▶ _EXERCISE INSTRUCTIONS_
What does the data read, word for word, from the line containing "Let \(\left\lbrace u, v\right\rbrace\)" through its final line? Give those lines only.
[Start of section]
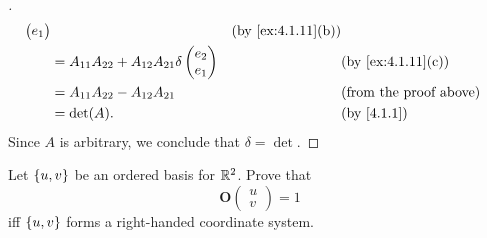 \begin{proof}[]
\begin{align*}
\begin{pmatrix}
                                                                                e_1
                                                                              \end{pmatrix}     &  & \text{(by \cref{ex:4.1.11}(b))}        \\
              & = A_{1 1} A_{2 2} + A_{1 2} A_{2 1} \delta\begin{pmatrix}
                                                            e_2 \\
                                                            e_1
                                                          \end{pmatrix} &  & \text{(by \cref{ex:4.1.11}(c))}                                \\
              & = A_{1 1} A_{2 2} - A_{1 2} A_{2 1}                       &  & \text{(from the proof above)}                                \\
              & = \det(A).                                                &  & \text{(by \cref{4.1.1})}
  \end{align*}
  Since \(A\) is arbitrary, we conclude that \(\delta = \det\).
\end{proof}

\begin{ex}\label{ex:4.1.12}
  Let \(\left\lbrace u, v\right\rbrace\) be an ordered basis for \(\mathbb{R}^2\).
  Prove that
  \[
    \mathbf{O}\begin{pmatrix}
      u \\
      v
    \end{pmatrix} = 1
  \]
  iff \(\left\lbrace u, v\right\rbrace\) forms a right-handed coordinate system.
\end{ex}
[End of section]
▶ _YOUR RESPONSE_
  Let \(\left\lbrace u, v\right\rbrace\) be an ordered basis for \(\mathbb{R}^2\).
  Prove that
  \[
    \mathbf{O}\begin{pmatrix}
      u \\
      v
    \end{pmatrix} = 1
  \]
  iff \(\left\lbrace u, v\right\rbrace\) forms a right-handed coordinate system.
\end{ex}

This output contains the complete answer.